Fatal error on setting memory permissions (`Fatal error... Check failed: 12 == (*__errno_location ())`)

Gabba90 commented 1 month ago

Version

v23.0.0

Platform

Linux ... 6.6.13-200.fc39.x86_64 #1 SMP PREEMPT_DYNAMIC Sat Jan 20 18:03:28 UTC 2024 x86_64 GNU/Linux

Subsystem

No response

What steps will reproduce the bug?

By repeatedly running Node, as simply installing dependencies of a project through the command node $(which npm) install in a while loop (see the script used for testing here).

For instance:

RETRIES=100
COUNT=0
NPM=$(which npm)

while [ $COUNT -lt $RETRIES ]; do
  node $NPM install
  COUNT=$((COUNT + 1))
done

How often does it reproduce? Is there a required condition?

Very often on specific platforms such as the one shown above.

What is the expected behavior? Why is that the expected behavior?

Node should not fail and crash.

What do you see instead?

At same point Node crashes giving the following error, extracted from here:

# Fatal error in , line 0
# Check failed: 12 == (*__errno_location ()).
#
#
#
#FailureMessage Object: 0x7ffc54684900
----- Native stack trace -----
1: 0x107e621  [node]
 2: 0x2aba423 V8_Fatal(char const*, ...) [node]
 3: 0x2ac5066 v8::base::OS::SetPermissions(void*, unsigned long, v8::base::OS::MemoryPermission) [node]
 4: 0x14c1bfc v8::internal::CodeRange::InitReservation(v8::PageAllocator*, unsigned long) [node]
 5: 0x155982f v8::internal::Heap::SetUp(v8::internal::LocalHeap*) [node]
 6: 0x149ac92 v8::internal::Isolate::Init(v8::internal::SnapshotData*, v8::internal::SnapshotData*, v8::internal::SnapshotData*, bool) [node]
 7: 0x19ee994 v8::internal::Snapshot::Initialize(v8::internal::Isolate*) [node]
 8: 0x1315af6 v8::Isolate::Initialize(v8::Isolate*, v8::Isolate::CreateParams const&) [node]
 9: 0xed9a18 node::NewIsolate(v8::Isolate::CreateParams*, uv_loop_s*, node::MultiIsolatePlatform*, node::SnapshotData const*, node::IsolateSettings const&) [node]
10: 0x1043a6d node::NodeMainInstance::NodeMainInstance(node::SnapshotData const*, uv_loop_s*, node::MultiIsolatePlatform*, std::vector<std::__cxx11::basic_string<char, std::char_traits<char>, std::allocator<char> >, std::allocator<std::__cxx11::basic_string<char, std::char_traits<char>, std::allocator<char> > > > const&, std::vector<std::__cxx11::basic_string<char, std::char_traits<char>, std::allocator<char> >, std::allocator<std::__cxx11::basic_string<char, std::char_traits<char>, std::allocator<char> > > > const&) [node]
11: 0xf95806 node::Start(int, char**) [node]
12: 0x7feb3293a24a  [/lib/x86_64-linux-gnu/libc.so.6]
13: 0x7feb3293a305 __libc_start_main [/lib/x86_64-linux-gnu/libc.so.6]
14: 0xecff4e _start [node]
/scripts-195672-45065031/step_script: line 172:   884 Trace/breakpoint trap   (core dumped) node $NPM install

Additional information

The output of strace can be found here.

RareBodhi commented 1 month ago

Interestingly we just had all of our production services crash all at once, running on AWS EC2 instances with Node v20 and v22, all at once, all with the same error.

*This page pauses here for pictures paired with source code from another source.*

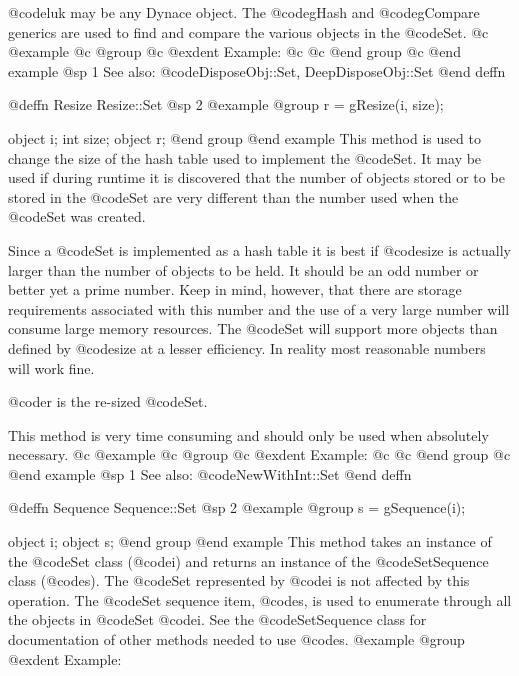 @code{luk} may be any Dynace object.  The @code{gHash} and
@code{gCompare} generics are used to find and compare the various
objects in the @code{Set}.
@c @example
@c @group
@c @exdent Example:
@c 
@c @end group
@c @end example
@sp 1
See also:  @code{DisposeObj::Set, DeepDisposeObj::Set}
@end deffn













@deffn {Resize} Resize::Set
@sp 2
@example
@group
r = gResize(i, size);

object  i;
int     size;
object  r;
@end group
@end example
This method is used to change the size of the hash table used to
implement the @code{Set}.  It may be used if during runtime it is
discovered that the number of objects stored or to be stored in the
@code{Set} are very different than the number used when the @code{Set}
was created.

Since a @code{Set} is implemented as a hash table it is best if
@code{size} is actually larger than the number of objects to be held.
It should be an odd number or better yet a prime number.  Keep in mind,
however, that there are storage requirements associated with this number
and the use of a very large number will consume large memory resources.
The @code{Set} will support more objects than defined by @code{size} at
a lesser efficiency.  In reality most reasonable numbers will work fine.

@code{r} is the re-sized @code{Set}.

This method is very time consuming and should only be used when
absolutely necessary.
@c @example
@c @group
@c @exdent Example:
@c 
@c @end group
@c @end example
@sp 1
See also:  @code{NewWithInt::Set}
@end deffn











@deffn {Sequence} Sequence::Set
@sp 2
@example
@group
s = gSequence(i);

object  i;
object  s;
@end group
@end example
This method takes an instance of the @code{Set} class (@code{i})
and returns an instance of the @code{SetSequence} class
(@code{s}).  The @code{Set} represented by @code{i} is not affected by
this operation.  The @code{Set} sequence item, @code{s}, is used to enumerate
through all the objects in @code{Set} @code{i}.  See the
@code{SetSequence} class for documentation of other methods
needed to use @code{s}.
@example
@group
@exdent Example:

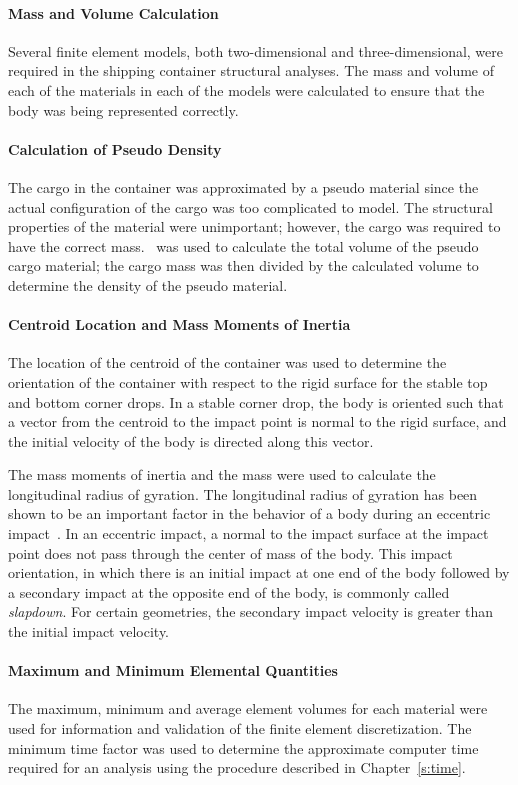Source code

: \paragraph*{Mass and Volume Calculation} Several finite element
models, both two-dimensional and three-dimensional, were required in
the shipping container structural analyses.  The mass and volume of
each of the materials in each of the models were calculated to ensure
that the body was being represented correctly.

\paragraph*{Calculation of Pseudo Density} The cargo in the container
was approximated by a pseudo material since the actual configuration
of the cargo was too complicated to model.  The structural properties
of the material were unimportant; however, the cargo was required to
have the correct mass.  \NUM\ was used to calculate the total volume
of the pseudo cargo material; the cargo mass was then divided by the
calculated volume to determine the density of the pseudo material.

\paragraph*{Centroid Location and Mass Moments of Inertia} The
location of the centroid of the container was  used to
determine the orientation of the container with respect to the rigid
surface for the stable top and bottom corner drops.  In a stable
corner drop, the body is oriented such that a vector from the centroid
to the impact point is normal to the rigid surface, and the
initial velocity of the body is directed along this vector.

The mass moments of inertia and the mass were used to calculate the
longitudinal radius of gyration.  The longitudinal radius of gyration
has been shown to be an important factor in the behavior of a body
during an eccentric impact~\cite{slapdown}. In an eccentric impact, a
normal to the impact surface at the impact point does not pass through
the center of mass of the body.  This impact orientation, in which
there is an initial impact at one end of the body followed by a
secondary impact at the opposite end of the body, is commonly called
{\em slapdown}.  For certain geometries, the secondary impact velocity
is greater than the initial impact velocity.

\paragraph*{Maximum and Minimum Elemental Quantities} The maximum,
minimum and average element volumes for each material were used for
information and validation of the finite element discretization.  The
minimum time factor was used to determine the approximate computer
time required for an analysis using the procedure described in
Chapter~\ref{s:time}.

The other information as provided by Gabba holds true for us, but it out of the blue affected everything all at once after all our AWS k8s nodes got restarted by AWS all at the same time.

We're still investigating the cause and solution, but the timing of this issue being created just a few hours ago seems rather suspiciously coincided with our own, makes me wonder what's going on here.

We also run Java services and they were also affected by this, so I don't believe this to be an issue with NodeJS or V8 itself.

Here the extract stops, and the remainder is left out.